What you need to do: In the entries below, the word "localization" appears on some lines. Copy each of those lines.

Supplied records:
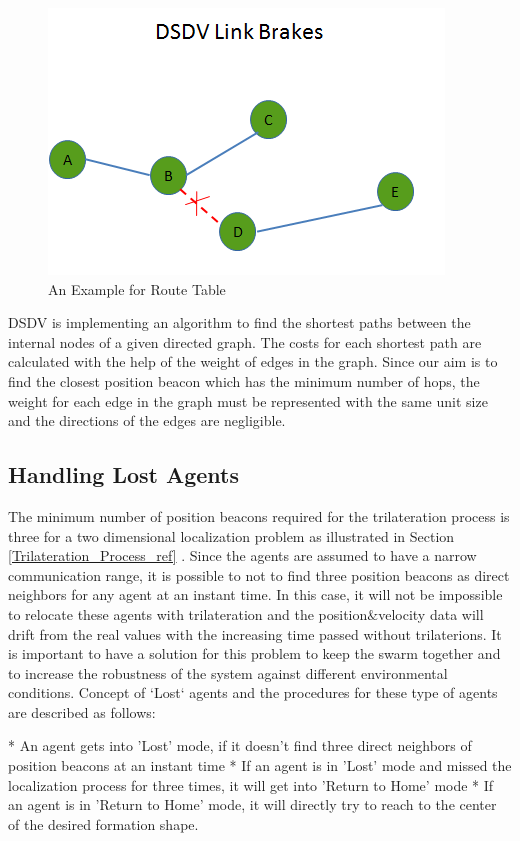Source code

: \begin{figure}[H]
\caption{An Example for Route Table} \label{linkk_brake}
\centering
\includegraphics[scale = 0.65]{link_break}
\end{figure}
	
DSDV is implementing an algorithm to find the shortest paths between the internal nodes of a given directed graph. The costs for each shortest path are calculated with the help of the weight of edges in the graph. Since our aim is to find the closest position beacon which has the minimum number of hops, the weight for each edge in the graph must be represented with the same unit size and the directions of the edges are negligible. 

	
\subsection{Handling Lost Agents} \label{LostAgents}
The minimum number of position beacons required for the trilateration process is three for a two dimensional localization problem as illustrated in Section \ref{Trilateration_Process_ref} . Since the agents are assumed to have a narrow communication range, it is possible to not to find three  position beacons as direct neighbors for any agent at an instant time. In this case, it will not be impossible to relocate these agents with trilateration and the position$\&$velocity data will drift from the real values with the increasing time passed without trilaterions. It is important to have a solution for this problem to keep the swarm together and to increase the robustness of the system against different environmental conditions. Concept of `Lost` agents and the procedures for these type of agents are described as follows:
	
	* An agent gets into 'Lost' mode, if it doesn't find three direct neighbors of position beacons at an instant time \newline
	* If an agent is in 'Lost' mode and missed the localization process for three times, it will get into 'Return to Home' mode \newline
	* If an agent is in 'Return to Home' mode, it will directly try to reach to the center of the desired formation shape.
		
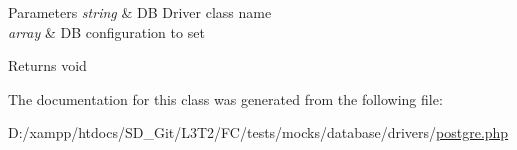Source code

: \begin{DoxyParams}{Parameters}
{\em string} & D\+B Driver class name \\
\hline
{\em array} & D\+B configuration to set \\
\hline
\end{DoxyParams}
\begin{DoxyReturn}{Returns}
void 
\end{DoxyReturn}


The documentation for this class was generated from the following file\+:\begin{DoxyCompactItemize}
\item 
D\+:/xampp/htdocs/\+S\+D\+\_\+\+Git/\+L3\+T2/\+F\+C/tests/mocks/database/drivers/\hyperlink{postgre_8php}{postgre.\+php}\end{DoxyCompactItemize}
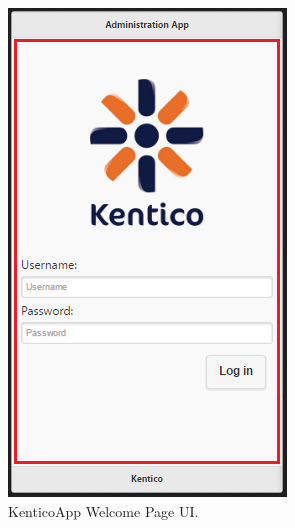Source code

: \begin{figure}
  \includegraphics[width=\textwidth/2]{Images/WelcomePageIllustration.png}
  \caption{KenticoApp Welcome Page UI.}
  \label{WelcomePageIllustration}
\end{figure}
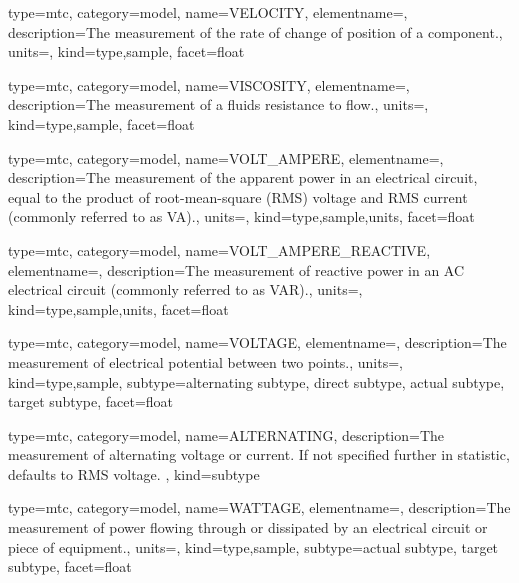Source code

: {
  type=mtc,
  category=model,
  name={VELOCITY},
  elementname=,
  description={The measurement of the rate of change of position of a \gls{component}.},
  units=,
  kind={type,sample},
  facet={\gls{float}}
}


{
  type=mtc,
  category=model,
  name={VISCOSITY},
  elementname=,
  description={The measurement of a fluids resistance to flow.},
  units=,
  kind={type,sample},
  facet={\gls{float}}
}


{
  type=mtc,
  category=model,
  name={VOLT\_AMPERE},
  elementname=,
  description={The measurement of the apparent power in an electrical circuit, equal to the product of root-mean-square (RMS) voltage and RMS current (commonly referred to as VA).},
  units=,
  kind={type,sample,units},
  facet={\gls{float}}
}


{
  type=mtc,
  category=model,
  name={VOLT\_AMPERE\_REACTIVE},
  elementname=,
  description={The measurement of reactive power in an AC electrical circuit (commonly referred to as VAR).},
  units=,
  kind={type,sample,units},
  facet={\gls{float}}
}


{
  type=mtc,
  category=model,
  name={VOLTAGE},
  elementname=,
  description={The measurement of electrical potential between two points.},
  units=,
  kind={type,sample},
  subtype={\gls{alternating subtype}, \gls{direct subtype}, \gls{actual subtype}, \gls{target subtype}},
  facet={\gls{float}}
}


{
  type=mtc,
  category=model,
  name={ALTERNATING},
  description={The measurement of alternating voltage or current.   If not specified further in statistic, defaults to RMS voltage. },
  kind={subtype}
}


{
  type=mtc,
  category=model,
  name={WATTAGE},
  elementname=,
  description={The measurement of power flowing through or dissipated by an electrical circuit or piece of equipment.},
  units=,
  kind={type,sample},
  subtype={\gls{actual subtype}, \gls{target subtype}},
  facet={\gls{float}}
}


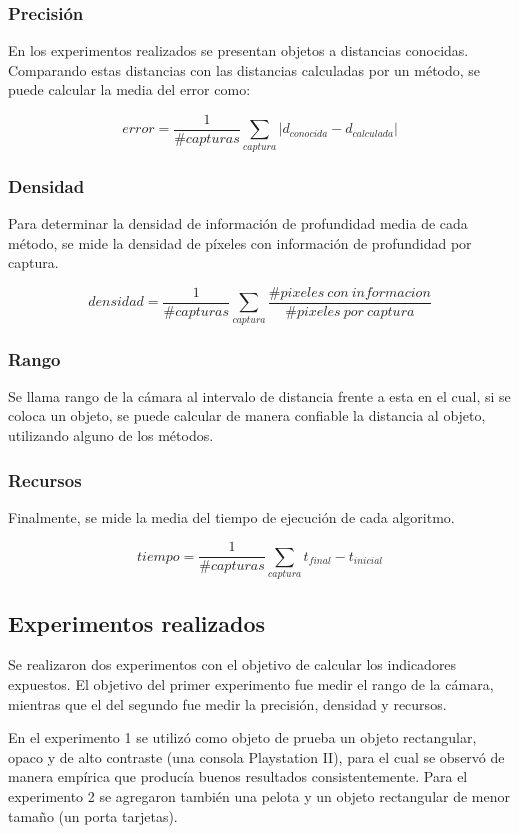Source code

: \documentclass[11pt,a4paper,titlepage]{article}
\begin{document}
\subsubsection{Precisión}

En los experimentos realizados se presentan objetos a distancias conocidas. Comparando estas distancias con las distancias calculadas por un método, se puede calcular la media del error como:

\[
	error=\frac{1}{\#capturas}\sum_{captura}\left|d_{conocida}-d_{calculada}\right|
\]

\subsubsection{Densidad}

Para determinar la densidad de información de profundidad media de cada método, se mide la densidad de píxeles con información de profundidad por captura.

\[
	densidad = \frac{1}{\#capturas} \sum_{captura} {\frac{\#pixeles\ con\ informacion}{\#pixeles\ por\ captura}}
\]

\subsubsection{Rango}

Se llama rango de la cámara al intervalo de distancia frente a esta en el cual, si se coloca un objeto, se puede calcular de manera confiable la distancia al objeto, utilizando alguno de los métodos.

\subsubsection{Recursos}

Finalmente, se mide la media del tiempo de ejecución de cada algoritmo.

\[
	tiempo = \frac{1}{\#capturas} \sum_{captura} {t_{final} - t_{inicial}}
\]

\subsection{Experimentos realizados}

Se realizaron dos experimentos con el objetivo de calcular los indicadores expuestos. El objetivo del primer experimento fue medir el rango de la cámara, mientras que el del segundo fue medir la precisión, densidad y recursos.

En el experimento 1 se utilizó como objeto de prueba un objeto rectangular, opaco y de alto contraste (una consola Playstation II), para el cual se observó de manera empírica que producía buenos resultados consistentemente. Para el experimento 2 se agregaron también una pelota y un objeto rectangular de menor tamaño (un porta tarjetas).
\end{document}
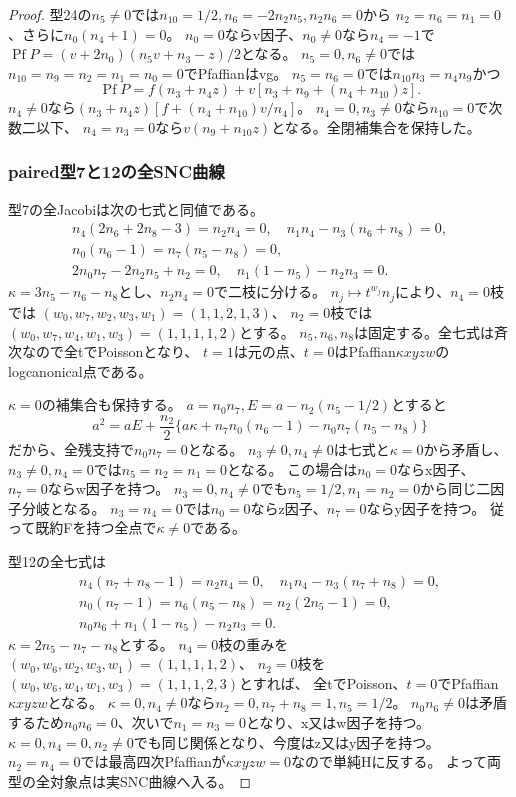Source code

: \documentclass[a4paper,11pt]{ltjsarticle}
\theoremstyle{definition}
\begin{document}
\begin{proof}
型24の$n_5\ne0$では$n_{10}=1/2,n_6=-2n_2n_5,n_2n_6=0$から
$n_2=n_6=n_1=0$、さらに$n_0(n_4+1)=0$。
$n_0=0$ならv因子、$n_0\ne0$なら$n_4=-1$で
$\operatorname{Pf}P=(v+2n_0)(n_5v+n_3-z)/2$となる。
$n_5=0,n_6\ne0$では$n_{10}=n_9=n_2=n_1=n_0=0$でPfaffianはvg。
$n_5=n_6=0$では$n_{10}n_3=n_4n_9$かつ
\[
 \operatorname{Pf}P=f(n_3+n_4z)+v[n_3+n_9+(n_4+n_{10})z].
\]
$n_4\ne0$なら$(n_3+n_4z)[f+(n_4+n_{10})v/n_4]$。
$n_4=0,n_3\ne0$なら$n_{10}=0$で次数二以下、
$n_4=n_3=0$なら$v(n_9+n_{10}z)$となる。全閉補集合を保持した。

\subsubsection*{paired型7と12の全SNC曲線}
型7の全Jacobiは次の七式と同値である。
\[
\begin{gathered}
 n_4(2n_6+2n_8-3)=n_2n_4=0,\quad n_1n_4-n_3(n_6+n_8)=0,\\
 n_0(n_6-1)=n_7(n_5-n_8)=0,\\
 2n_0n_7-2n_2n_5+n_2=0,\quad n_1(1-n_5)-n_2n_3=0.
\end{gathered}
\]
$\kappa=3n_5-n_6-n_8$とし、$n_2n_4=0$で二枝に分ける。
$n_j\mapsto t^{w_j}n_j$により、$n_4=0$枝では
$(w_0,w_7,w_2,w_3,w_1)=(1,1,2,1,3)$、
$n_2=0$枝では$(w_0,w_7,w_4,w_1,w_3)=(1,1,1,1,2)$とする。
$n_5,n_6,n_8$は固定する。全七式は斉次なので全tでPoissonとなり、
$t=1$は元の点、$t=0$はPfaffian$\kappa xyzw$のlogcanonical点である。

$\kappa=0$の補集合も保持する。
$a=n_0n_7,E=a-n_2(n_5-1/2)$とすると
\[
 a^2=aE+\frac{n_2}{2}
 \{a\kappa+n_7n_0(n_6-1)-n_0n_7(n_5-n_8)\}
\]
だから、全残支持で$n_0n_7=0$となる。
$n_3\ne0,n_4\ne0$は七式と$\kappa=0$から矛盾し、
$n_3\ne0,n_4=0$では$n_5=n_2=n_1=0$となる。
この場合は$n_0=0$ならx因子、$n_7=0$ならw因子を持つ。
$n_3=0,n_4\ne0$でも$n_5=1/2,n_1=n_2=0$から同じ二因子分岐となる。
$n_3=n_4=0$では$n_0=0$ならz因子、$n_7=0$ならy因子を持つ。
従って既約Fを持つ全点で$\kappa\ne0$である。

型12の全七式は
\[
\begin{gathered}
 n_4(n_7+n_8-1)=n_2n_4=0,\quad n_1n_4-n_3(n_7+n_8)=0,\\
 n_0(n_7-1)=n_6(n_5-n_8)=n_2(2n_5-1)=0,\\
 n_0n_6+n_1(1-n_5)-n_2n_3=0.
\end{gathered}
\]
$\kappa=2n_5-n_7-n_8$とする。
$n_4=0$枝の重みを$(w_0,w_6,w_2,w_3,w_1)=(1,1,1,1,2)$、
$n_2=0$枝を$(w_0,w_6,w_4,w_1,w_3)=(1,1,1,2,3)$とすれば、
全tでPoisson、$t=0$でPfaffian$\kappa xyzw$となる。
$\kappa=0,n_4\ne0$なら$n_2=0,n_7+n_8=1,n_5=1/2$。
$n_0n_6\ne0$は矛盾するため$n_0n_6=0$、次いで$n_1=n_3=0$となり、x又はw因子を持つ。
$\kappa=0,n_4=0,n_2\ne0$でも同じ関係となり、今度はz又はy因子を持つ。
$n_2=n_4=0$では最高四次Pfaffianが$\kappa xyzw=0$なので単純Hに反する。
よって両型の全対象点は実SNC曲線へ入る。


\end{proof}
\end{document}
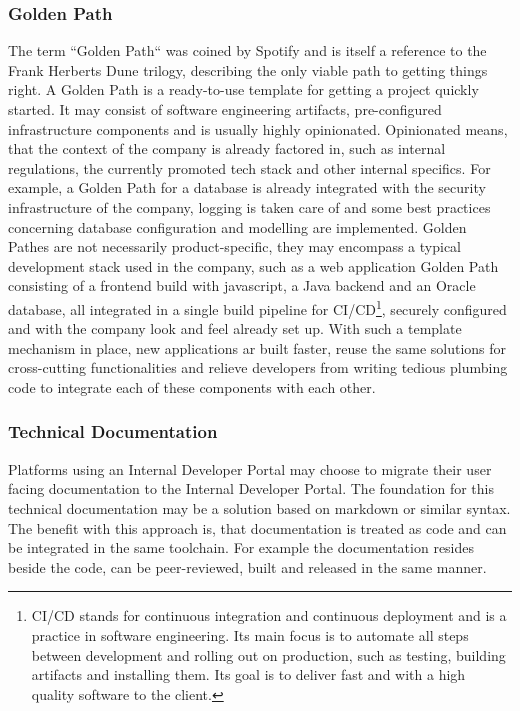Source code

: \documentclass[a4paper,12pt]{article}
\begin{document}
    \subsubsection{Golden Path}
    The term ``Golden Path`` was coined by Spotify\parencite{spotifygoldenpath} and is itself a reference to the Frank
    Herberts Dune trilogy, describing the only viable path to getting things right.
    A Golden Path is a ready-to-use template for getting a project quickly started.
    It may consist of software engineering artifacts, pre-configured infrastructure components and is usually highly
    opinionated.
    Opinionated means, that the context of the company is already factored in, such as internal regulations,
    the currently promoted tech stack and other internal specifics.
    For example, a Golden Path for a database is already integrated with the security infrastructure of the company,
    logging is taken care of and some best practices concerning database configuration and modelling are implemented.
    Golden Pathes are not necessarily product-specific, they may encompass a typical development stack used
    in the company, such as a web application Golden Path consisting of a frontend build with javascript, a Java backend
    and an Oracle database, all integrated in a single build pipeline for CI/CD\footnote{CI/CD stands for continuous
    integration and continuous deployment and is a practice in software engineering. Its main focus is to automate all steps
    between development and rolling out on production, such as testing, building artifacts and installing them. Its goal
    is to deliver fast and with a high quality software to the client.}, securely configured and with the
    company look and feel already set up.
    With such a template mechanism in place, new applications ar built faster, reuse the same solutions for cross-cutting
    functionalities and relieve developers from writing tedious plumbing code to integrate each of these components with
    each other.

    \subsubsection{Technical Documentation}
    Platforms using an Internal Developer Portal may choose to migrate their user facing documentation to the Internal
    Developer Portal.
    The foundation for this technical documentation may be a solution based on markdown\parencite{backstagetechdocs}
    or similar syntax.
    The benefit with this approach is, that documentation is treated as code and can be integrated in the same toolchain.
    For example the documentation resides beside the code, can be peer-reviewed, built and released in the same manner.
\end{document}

Task result:
The minimum number of position beacons required for the trilateration process is three for a two dimensional localization problem as illustrated in Section \ref{Trilateration_Process_ref} . Since the agents are assumed to have a narrow communication range, it is possible to not to find three  position beacons as direct neighbors for any agent at an instant time. In this case, it will not be impossible to relocate these agents with trilateration and the position$\&$velocity data will drift from the real values with the increasing time passed without trilaterions. It is important to have a solution for this problem to keep the swarm together and to increase the robustness of the system against different environmental conditions. Concept of `Lost` agents and the procedures for these type of agents are described as follows:
	* If an agent is in 'Lost' mode and missed the localization process for three times, it will get into 'Return to Home' mode \newline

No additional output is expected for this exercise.